3. Toute décision de justice ayant force exécutoire peut donner lieu à une exécution forcée, la force publique devant, si elle est requise, prêter main forte à cette exécution. Toutefois, des considérations impérieuses tenant à la sauvegarde de l'ordre public ou à la survenance de circonstances postérieures à la décision judiciaire d'expulsion telles que l'exécution de celle-ci serait susceptible d'attenter à la dignité de la personne humaine, peuvent légalement justifier, sans qu'il soit porté atteinte au principe de la séparation des pouvoirs, le refus de prêter le concours de la force publique. En cas d'octroi de la force publique, il appartient au juge de rechercher si l'appréciation à laquelle s'est livrée l'administration sur la nature et l'ampleur des troubles à l'ordre public susceptibles d'être engendrés par sa décision ou sur les conséquences de l'expulsion des occupants compte tenu de la survenance de circonstances postérieures à la décision de justice l'ayant ordonné, n'est pas entachée d'une erreur manifeste d'appréciation. En revanche, si, en vertu des dispositions de l'article 7-2 de la loi du 31 mai 1990 et de l'article 2 du décret du 30 octobre 2015, la commission de coordination des actions de prévention des expulsions locatives doit être informée par le représentant de l'État, l'octroi du concours de la force publique en vue de l'exécution d'une décision de justice ordonnant l'expulsion d'occupants d'un local n'est pas subordonné aux avis ou recommandations que cette commission peut, pour tout motif, formuler et adresser au bailleur et à l'occupant concernés. Enfin, aucune démarche administrative tendant à l'hébergement de la personne expulsée ne saurait être exigée préalablement à l'octroi du concours de la force publique par l'Etat, sauf à ce que soit méconnue la force exécutoire des décisions de justice et, par suite, le principe de la séparation des pouvoirs.

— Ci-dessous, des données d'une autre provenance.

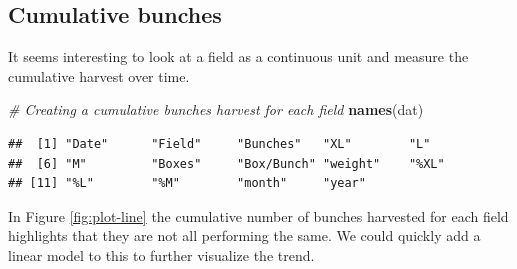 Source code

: \documentclass[]{book}
\newenvironment{Shaded}{\begin{snugshade}}{\end{snugshade}}
\newcommand{\KeywordTok}[1]{\textcolor[rgb]{0.13,0.29,0.53}{\textbf{{#1}}}}
\newcommand{\DataTypeTok}[1]{\textcolor[rgb]{0.13,0.29,0.53}{{#1}}}
\newcommand{\StringTok}[1]{\textcolor[rgb]{0.31,0.60,0.02}{{#1}}}
\newcommand{\CommentTok}[1]{\textcolor[rgb]{0.56,0.35,0.01}{\textit{{#1}}}}
\newcommand{\NormalTok}[1]{{#1}}
\theoremstyle{definition}
\theoremstyle{definition}
\theoremstyle{remark}
\begin{document}
\subsection{Cumulative bunches}\label{cumulative-bunches}

It seems interesting to look at a field as a continuous unit and measure
the cumulative harvest over time.

\begin{Shaded}
\begin{Highlighting}[]
\CommentTok{# Creating a cumulative bunches harvest for each field}
\KeywordTok{names}\NormalTok{(dat)}
\end{Highlighting}
\end{Shaded}

\begin{verbatim}
##  [1] "Date"      "Field"     "Bunches"   "XL"        "L"        
##  [6] "M"         "Boxes"     "Box/Bunch" "weight"    "%XL"      
## [11] "%L"        "%M"        "month"     "year"
\end{verbatim}

\begin{Shaded}
\end{Shaded}

In Figure \ref{fig:plot-line} the cumulative number of bunches harvested
for each field highlights that they are not all performing the same. We
could quickly add a linear model to this to further visualize the trend.

\begin{Shaded}
\end{Shaded}
\end{document}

4. Il résulte de la combinaison de l'ensemble de ces dispositions que le représentant de l'Etat doit informer la commission de coordination des actions de prévention des expulsions locatives (CCAPEX) de toute demande de concours de la force publique. Toutefois, comme il a été rappelé au point 3, l'examen du dossier par la commission n'est pas un préalable obligatoire à la mise en œuvre de la procédure d'expulsion. Ainsi, la circonstance que la commission qui a été saisie le 11 avril 2018, n'a rendu son avis que le 19 juin 2018, soit après que le concours de la force publique soit accordé, ne peut être regardée comme ayant entaché d'irrégularité la procédure d'octroi du concours de la force publique. Par suite, le moyen tiré de ce que Mme B... aurait été privée d'une garantie, ne peut en tout état de cause qu'être écarté.

5. Au demeurant, il ressort des pièces du dossier que depuis la réquisition en date du 30 octobre 2017, Mme B... a été reçue en présence de son conseil le 14 décembre 2017 à la préfecture de police de Paris en vue notamment de lui donner les coordonnées des services sociaux pouvant l'accompagner dans ses démarches. Par ailleurs, par courrier du 5 mars 2018, le préfet du Val-de-Marne a invité l'intéressée à trouver avec son bailleur un accord pour l'établissement d'un plan d'apurement de la dette et l'a informée que ces démarches sont essentielles pour un éventuel sursis à la demande de concours de la force publique. Dans ce courrier, le préfet invitait aussi l'appelante à contacter l'espace départemental des solidarités du conseil départemental, à s'inscrire au fichier départemental des demandeurs de logement et à saisir la commission de médiation instituée dans le cadre du droit au logement opposable.

6. Il résulte de ce qui précède que Mme B... n'est pas fondée à soutenir que c'est à tort que le tribunal administratif de Melun a rejeté sa demande tendant à l'annulation de la décision contestée. Par voie de conséquence, les conclusions de Mme B... présentées au titre des frais d'instance doivent être rejetées.

D E C I D E :

Article 1er : La requête de Mme B... est rejetée.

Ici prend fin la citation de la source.